The Office Of Gardens And Ponds is something of an immersive experience. Inside the gorgeously decorated covers (chapeau to Andrew Smith for the design), Didier Decoin’s focus on the senses draws us into the narrative, particularly during Miyuki’s journey. I could almost feel myself conjured into any number of prints from Hiroshige’s 69 Stations Of the Kido Kaiso, and it makes a refreshing change to appreciate the landscape from a rural point of view rather than a courtly one. The ephemeral nature of beauty at court is reflected against the ephemeral beauty of nature, and the one inevitability of life we are presented with is death.

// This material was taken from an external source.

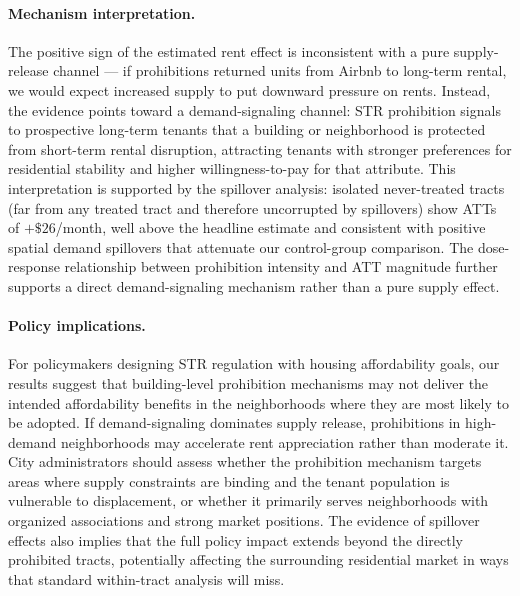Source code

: \paragraph{Mechanism interpretation.} The positive sign of the estimated rent effect is inconsistent with a pure supply-release channel --- if prohibitions returned units from Airbnb to long-term rental, we would expect increased supply to put downward pressure on rents. Instead, the evidence points toward a demand-signaling channel: STR prohibition signals to prospective long-term tenants that a building or neighborhood is protected from short-term rental disruption, attracting tenants with stronger preferences for residential stability and higher willingness-to-pay for that attribute. This interpretation is supported by the spillover analysis: isolated never-treated tracts (far from any treated tract and therefore uncorrupted by spillovers) show ATTs of $+\$26$/month, well above the headline estimate and consistent with positive spatial demand spillovers that attenuate our control-group comparison. The dose-response relationship between prohibition intensity and ATT magnitude further supports a direct demand-signaling mechanism rather than a pure supply effect.

\paragraph{Policy implications.} For policymakers designing STR regulation with housing affordability goals, our results suggest that building-level prohibition mechanisms may not deliver the intended affordability benefits in the neighborhoods where they are most likely to be adopted. If demand-signaling dominates supply release, prohibitions in high-demand neighborhoods may accelerate rent appreciation rather than moderate it. City administrators should assess whether the prohibition mechanism targets areas where supply constraints are binding and the tenant population is vulnerable to displacement, or whether it primarily serves neighborhoods with organized associations and strong market positions. The evidence of spillover effects also implies that the full policy impact extends beyond the directly prohibited tracts, potentially affecting the surrounding residential market in ways that standard within-tract analysis will miss.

Perhaps it’s no surprise that so much of historical fiction tends towards the intricacies of courtly life, whether eastern or western. In Didier Decoin’s subtle and enthralling The Office Of Gardens And Ponds we get to glimpse beyond the veil. We see the artifice of striving for natural, unaffected perfection, and we see the perfection of unaffected nature. Above all we see people, far removed though they may be by time and station and culture, doing the very same thing we all still do today: searching for meaning in the blink of an eye that is life.


The Office Of Gardens And Ponds is published by MacLehose Press on the 2nd May 2019 ISBN:9781529402438

You can find Didier on Twitter @DecoinDidier

If I find out where you can find Euan I’ll let you know.

My particular thanks to Corrina Zifko at MacLehose for allowing me to review this lovely book

Van has finished reading… When Death Takes Something From You Give It Back by Naja Marie Aidt

25 Mar

when death

It’s no surprise that death is such a big part of literature. An inescapable event that touches everyone at some time, it cannot help but shape us, and in good fiction it’s a short road to an emotional response (I’m thinking Penelope Lively’s Moon Tiger, or The Last Days Of Rabbit Hayes). But there’s a tidiness about fiction that real life simply doesn’t afford. All the things, all the people you have to deal with that you really don’t want to, that you don’t feel prepared or even qualified to deal with. Even at the end of a long life, when it comes it comes too quickly and you’re not ready. You’re never ready. Untimely death. Always.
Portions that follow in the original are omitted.